The study, "Urinary bisphenols and obesity prevalence among US children and adolescents," was published in the Journal of the Endocrine Society on July 25.

BPS and BPF typically replace bisphenol A (BPA), which has been called an “endocrine disruptor” and linked with health risks in some studies. BPA is found in polycarbonate used to produce water bottles and food and beverage containers as well as other consumer goods. Epoxy resins, which also contain BPA, are used to coat metal containers.

BPA has been banned in baby bottles in the United States and Europe for several years out of concern that it may have health effects on developing minds and bodies. Although BPA has been deemed safe “for currently approved uses in food containers and packaging” by FDA, consumer goods companies bowed to public concern (and sought a marketing advantage) by replacing BPA with other bisphenol chemicals and touting "BPA-free" on packaging. Soon after, however, scientists began warning that the alternative chemicals may create problems of their own.

In an article from February 2016, PlasticsToday reported on a study led by researchers at the University of California Los Angeles, which found that “BPS speeds up embryonic development and disrupts the reproductive system in zebrafish.” Exposure to low levels of BPA had a significant impact on the embryos' development of brain cells that control reproduction and the genes that control reproduction later in life, said reproductive endocrinologist Nancy Wayne, senior author of the study. "We saw many of these same effects with BPS found in BPA-free products. BPS is not harmless,” she said.

Commenting on the most recent research linking childhood obesity to BPS and BPF, study author Melanie Jacobson, PhD, MPH, of NYU School of Medicine, told Healthline that the results did not surprise her. “BPF and BPS have almost the same chemical structure as BPA, so we might expect that they could act similarly in the body.”

Bisphenols are found not just in plastics and aluminum can linings but also in thermal paper receipts from supermarkets and other stores. A separate recent study focusing on this application found that BPS is absorbed less easily through the skin than BPA. Once absorbed, however, BPS is not metabolized as readily as BPA, the researchers added.

Echoing the comments from Jacobson, researchers Jiaying Liu from Peking University in Beijing and Jonathan Martin from Stockholm University in Sweden noted that BPS has a similar molecular size and structure to BPA and "seems to offer no advantages with respect to endocrine-disrupting activities,” reported ChemicalWatch on July 4, 2019.

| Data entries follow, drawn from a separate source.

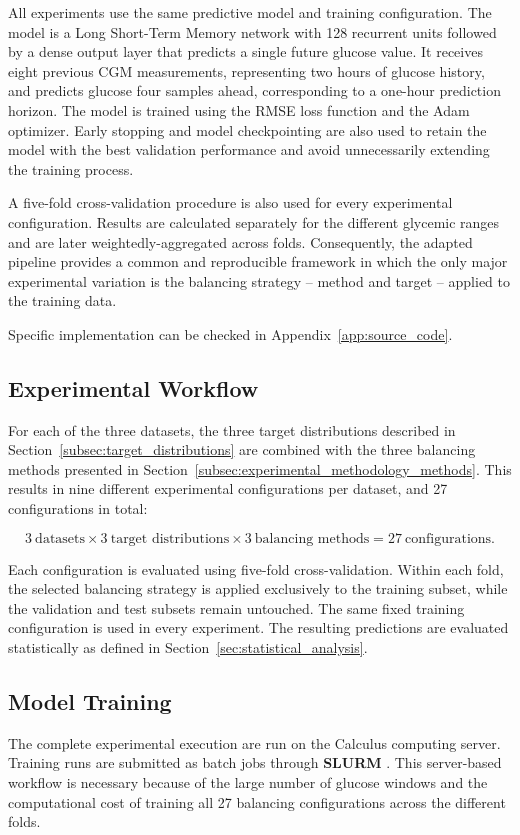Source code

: All experiments use the same predictive model and training configuration. The model is a Long Short-Term Memory network with 128 recurrent units followed by a dense output layer that predicts a single future glucose value. It receives eight previous CGM measurements, representing two hours of glucose history, and predicts glucose four samples ahead, corresponding to a one-hour prediction horizon. The model is trained using the RMSE loss function and the Adam optimizer. Early stopping and model checkpointing are also used to retain the model with the best validation performance and avoid unnecessarily extending the training process.

A five-fold cross-validation procedure is also used for every experimental configuration. Results are calculated separately for the different glycemic ranges and are later weightedly-aggregated across folds. Consequently, the adapted pipeline provides a common and reproducible framework in which the only major experimental variation is the balancing strategy -- method and target -- applied to the training data.

Specific implementation can be checked in Appendix~\ref{app:source_code}.

\subsection{Experimental Workflow}
\label{subsec:experimental_workflow}

For each of the three datasets, the three target distributions described in Section~\ref{subsec:target_distributions} are combined with the three balancing methods presented in Section~\ref{subsec:experimental_methodology_methods}. This results in nine different experimental configurations per dataset, and 27 configurations in total:

\[
3\ \text{datasets}
\times
3\ \text{target distributions}
\times
3\ \text{balancing methods}
=
27\ \text{configurations}.
\]

Each configuration is evaluated using five-fold cross-validation. Within each fold, the selected balancing strategy is applied exclusively to the training subset, while the validation and test subsets remain untouched. The same fixed training configuration is used in every experiment. The resulting predictions are evaluated statistically as defined in Section~\ref{sec:statistical_analysis}.

\subsection{Model Training}
\label{sec:model_training}

The complete experimental execution are run on the Calculus computing server. Training runs are submitted as batch jobs through \textbf{SLURM} \cite{slurm_documentation}. This server-based workflow is necessary because of the large number of glucose windows and the computational cost of training all 27 balancing configurations across the different folds.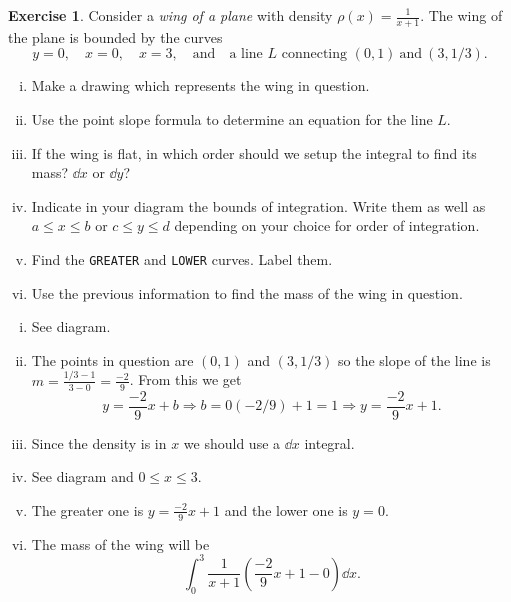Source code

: \documentclass[12pt]{article}
\theoremstyle{plain}
\theoremstyle{definition}
\newtheorem{Ej}[Th]{Exercise}         %
\theoremstyle{remark}
\renewcommand{\leq}{\leqslant}      %
\renewcommand{\:}{\colon}           %
\renewcommand{\.}{\Cdot}                %
\newcommand{\To}{\Rightarrow}
\begin{document}

\begin{Ej}
  Consider a \emph{wing of a plane} with density $\rho(x)=\frac{1}{x+1}$. The wing of the plane is bounded by the curves
  $$y=0,\quad x=0,\quad x=3,\quad\text{and}\quad\text{a line }L\text{ connecting } (0,1)\ \text{and}\ (3,1/3).$$
  \begin{enumerate}[i)]
    \itemsep=-0.4em 
    \item Make a drawing which represents the wing in question.
    \item Use the point slope formula to determine an equation for the line $L$. 
    \item If the wing is flat, in which order should we setup the integral to find its mass? $\dd x$ or $\dd y$?
    \item Indicate in your diagram the bounds of integration. Write them as well as $a\leq x\leq b$ or $c\leq y\leq d$ depending on your choice for order of integration.
    \item Find the \texttt{GREATER} and \texttt{LOWER} curves. Label them.
    \item Use the previous information to find the mass of the wing in question.
  \end{enumerate}
\end{Ej}
\begin{ptcb}
  \begin{enumerate}[i)]
    \itemsep=-0.4em 
    \item See diagram.
    \item The points in question are $(0,1)$ and $(3,1/3)$ so the slope of the line is $m=\frac{1/3-1}{3-0}=\frac{-2}{9}$. From this we get 
    $$y=\frac{-2}{9}x+b\To b=0(-2/9)+1=1\To y=\frac{-2}{9}x+1.$$
    \item Since the density is in $x$ we should use a $\dd x$ integral.
    \item See diagram and $0\leq x \leq 3$.
    \item The greater one is $y=\frac{-2}{9}x+1$ and the lower one is $y=0$.
    \item The mass of the wing will be 
    $$\int_0^3\frac{1}{x+1}\left(\frac{-2}{9}x+1-0\right)\dd x.$$
  \end{enumerate}
\end{ptcb}
\end{document}

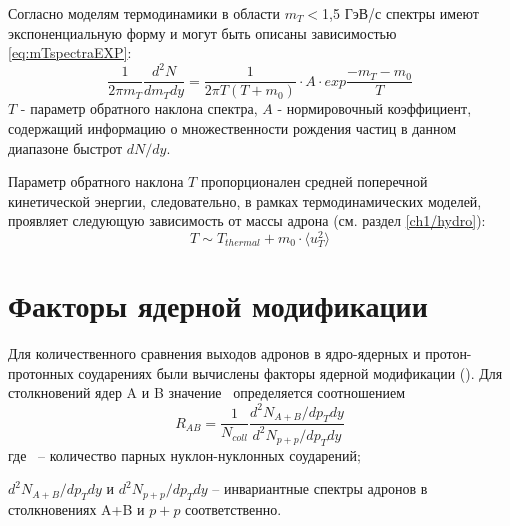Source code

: Согласно моделям термодинамики \cite{Thermal1, Thermal2} в области $m_T<$1,5 ГэВ/с спектры имеют экспоненциальную форму и могут быть описаны  зависимостью \ref{eq:mTspectraEXP}:
\begin{equation}
	\label{eq:mTspectraEXP}
	\frac{1}{2\pi m_T} \frac{d^2 N}{dm_T dy}=\frac{1}{2\pi T (T+m_0)}\cdot A \cdot exp{\frac{-m_T -m_0}{T}}
\end{equation}
$T$ - параметр обратного наклона спектра, $A$ - нормировочный коэффициент, содержащий информацию о множественности рождения частиц в данном диапазоне быстрот $dN/dy$.

Параметр обратного наклона $T$ пропорционален средней поперечной кинетической энергии, следовательно, в рамках термодинамических моделей, проявляет следующую зависимость от массы адрона (см. раздел \ref{ch1/hydro}):
$$ T \sim T_{thermal}+m_0 \cdot \langle u_T ^2 \rangle$$


\section{Факторы ядерной модификации}
Для количественного сравнения выходов адронов в ядро-ядерных и протон-протонных соударениях были вычислены факторы ядерной модификации (\rab). Для столкновений ядер A и B значение \rab \ определяется соотношением
\begin{equation}
	\label{eq:rab}
	R_{AB}=\frac{1}{N_{coll}}\frac{d^2 N_{A+B}/dp_T dy}{d^2 N_{p+p}/dp_T dy} 
\end{equation}
где \Ncoll \ – количество парных нуклон-нуклонных соударений;
 
$d^2 N_{A+B}/dp_T dy$ и $d^2 N_{p+p}/dp_T dy$ – инвариантные спектры адронов в столкновениях A+B и $p+p$ соответственно.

The research was limited to a small number of human volunteers handling cash register receipts.

Switzerland became the first European country to ban BPA and BPS from use in thermal paper in May 2019, reports ChemicalWatch, and Belgium is currently evaluating BPS for suspected endocrine-disrupting properties.

So, how did we get here?

As recounted in an article in Packaging Digest, medical doctor David Feldman, a professor at Stanford University, made a discovery in the early 1990s that put BPA on the human health radar. He and his team were conducting research on estrogen activity when they found what appeared to be an estrogenic molecule within the yeast they were growing in plastic flasks. Ultimately, they discovered that the molecule came from material leaching from the plastic itself. Because of its hormone-like properties, they concluded that the chemical was potentially "dangerous to people eating out of containers made of this type of plastic.”

A 2008 report by the U.S. National Toxicology Program (NTP) found "some concern for effects on the brain, behavior, and prostate gland in fetuses, infants, and children at current human exposures to bisphenol A," with that exposure coming from PC baby bottles and infant cups, notes the article in Packaging Digest.

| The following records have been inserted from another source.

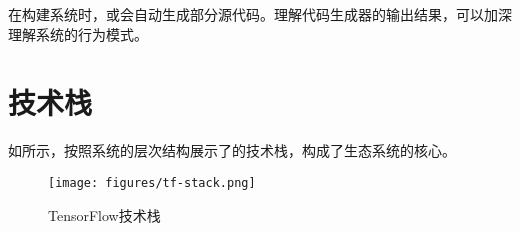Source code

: \begin{content}

在构建系统时，或会自动生成部分源代码。理解代码生成器的输出结果，可以加深理解系统的行为模式。

\end{content}

\section{技术栈}

\begin{content}

如所示，按照系统的层次结构展示了\tf{}的技术栈，构成了\tf{}生态系统的核心。

\begin{figure}[H]
\centering
\texttt{[image: figures/tf-stack.png]}
\caption{TensorFlow技术栈}
 \label{fig:tf-stack}
\end{figure}

\end{content}

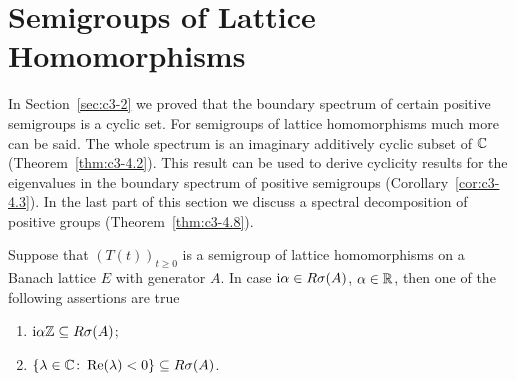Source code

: \section{Semigroups of Lattice Homomorphisms}\label{sec:c3-4}
In Section~\ref{sec:c3-2} we proved that the boundary spectrum of certain positive semigroups is a cyclic set. 
For semigroups of lattice homomorphisms much more can be said. 
The whole spectrum is an imaginary additively cyclic subset of\/ $\C $ (\cf Theorem~\ref{thm:c3-4.2}). 
This result can be used to derive cyclicity results for the eigenvalues in the boundary spectrum of positive semigroups (\cf Corollary~\ref{cor:c3-4.3}). 
In the last part of this section we discuss a spectral decomposition of positive groups (\cf Theorem~\ref{thm:c3-4.8}).
\begin{lemma}\label{lem:c3-4.1}
	Suppose that $(T(t))_{t  \geq 0}$ is a semigroup of lattice homomorphisms on a Banach lattice $E$ with generator $A$.
	In case $\im\alpha \in R\sigma(A)$, $\alpha \in \R $, then one of the following assertions are true
	\begin{enumerate}[\upshape (a)]
		\item $\im\alpha\Z \subseteq R\sigma(A)$;
		\item $\{\lambda \in \C  \colon \Re(\lambda) < 0 \} \subseteq R\sigma(A)$.
	\end{enumerate}
\end{lemma}
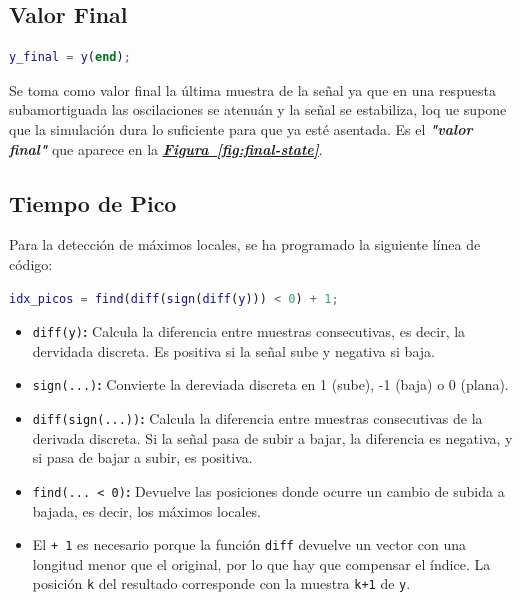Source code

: \documentclass[12pt,a4paper]{article}
\newcommand{\figref}[1]{\hyperref[#1]{\textbf{\textit{\uline{Figura~\ref*{#1}}}}}}
\newcommand{\codigo}[1]{\colorbox{bgcmd}{\texttt{#1}}}
\begin{document}
\subsection{Valor Final}

\begin{lstlisting}[language=Matlab]
y_final = y(end);
\end{lstlisting}

Se toma como valor final la última muestra de la señal ya que en una respuesta subamortiguada las oscilaciones se atenuán y la señal se estabiliza, loq ue supone que la simulación dura lo suficiente para que ya esté asentada.
Es el \textbf{\textit{"valor final"}} que aparece en la \figref{fig:final-state}.

\subsection{Tiempo de Pico}

Para la detección de máximos locales, se ha programado la siguiente línea de código:

\begin{lstlisting}[language=Matlab]
idx_picos = find(diff(sign(diff(y))) < 0) + 1;
\end{lstlisting}

\begin{itemize}[label=$\bullet$]
  \item \codigo{diff(y)}\textbf{:} Calcula la diferencia entre muestras consecutivas, es decir, la dervidada discreta. Es positiva si la señal sube y negativa si baja.
  \item \codigo{sign(...)}\textbf{:} Convierte la dereviada discreta en 1 (sube), -1 (baja) o 0 (plana).
  \item \codigo{diff(sign(...))}\textbf{:} Calcula la diferencia entre muestras consecutivas de la derivada discreta. Si la señal pasa de subir a bajar, la diferencia es negativa, y si pasa de bajar a subir, es positiva.
  \item \codigo{find(... < 0)}\textbf{:} Devuelve las posiciones donde ocurre un cambio de subida a bajada, es decir, los máximos locales.
  \item El \codigo{+ 1} es necesario porque la función \codigo{diff} devuelve un vector con una longitud menor que el original, por lo que hay que compensar el índice. La posición \codigo{k} del resultado corresponde con la muestra \codigo{k+1} de \codigo{y}.
\end{itemize}
\end{document}
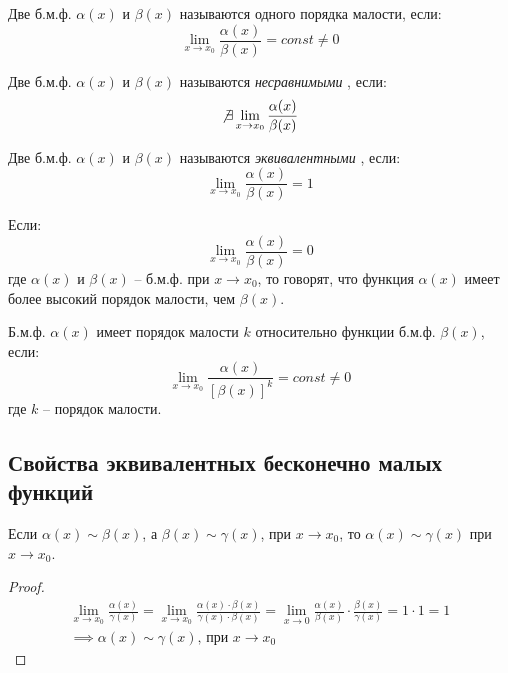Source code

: \begin{definition}
  Две б.м.ф. $\alpha(x)$ и $\beta(x)$ называются одного порядка малости, если: \[
  \lim_{x \to x_0} \frac{\alpha(x)}{\beta(x)} = const \neq 0
  \] 
\end{definition}

\begin{definition}
  Две б.м.ф. $\alpha(x)$ и $\beta(x)$ называются \textit{несравнимыми} , если: \[
  \not \exists \lim_{x \to x_0} \frac{\alpha(x)}{\beta(x)}
  \] 
\end{definition}

\begin{definition}
  Две б.м.ф. $\alpha(x)$ и $\beta(x)$ называются \textit{эквивалентными} , если: \[
  \lim_{x \to x_0} \frac{\alpha(x)}{\beta(x)} = 1
  \] 
\end{definition}


\begin{definition}
  Если: \[
  \lim_{x \to x_0} \frac{\alpha(x)}{\beta(x)} = 0
  \]
  где $\alpha(x)$ и $\beta(x)$ -- б.м.ф. при $x \to x_0$, то говорят, что функция $\alpha(x)$ имеет более высокий порядок малости, чем $\beta(x)$.
\end{definition}

\begin{definition}
  Б.м.ф. $\alpha(x)$ имеет порядок малости $k$ относительно функции б.м.ф.  $\beta(x)$, если: \[
    \lim_{x \to x_0} \frac{\alpha(x)}{[\beta(x)]^k} = const \neq 0
  \]
  где $k$ -- порядок малости.
\end{definition}

\subsection{Свойства эквивалентных бесконечно малых функций}

\begin{theorem}
  Если $\alpha(x) \sim \beta(x)$, а $\beta(x) \sim \gamma(x)$, при $x \to x_0$, то $\alpha(x) \sim \gamma(x)$ при $x \to x_0$.
\end{theorem}
\begin{proof}
  \begin{gather*}
    \lim_{x \to x_0} \frac{\alpha(x)}{\gamma(x)} = \lim_{x \to x_0} \frac{\alpha(x) \cdot \beta(x)}{\gamma(x) \cdot \beta(x)}
    = \lim_{x \to 0} \frac{\alpha(x)}{\beta(x)} \cdot \frac{\beta(x)}{\gamma(x)}
    = 1 \cdot 1 = 1 \\
    \implies \alpha(x) \sim \gamma(x) \text{, при } x \to x_0
  \end{gather*}
\end{proof}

Once baby bottles that were microwaved were found to release BPA into infants' milk, the European Union and Turkey banned the chemical from baby bottles in 2008. Canada also banned BPA in bottles, with Health Canada concluding that the chemical was "'toxic to human health and the environment." FDA banned the use of BPA in baby bottles and sippy cups in 2012.

And the rest is history of a sort, with the caveat that alternative bisphenols that have been used since then may be creating a new set of health issues.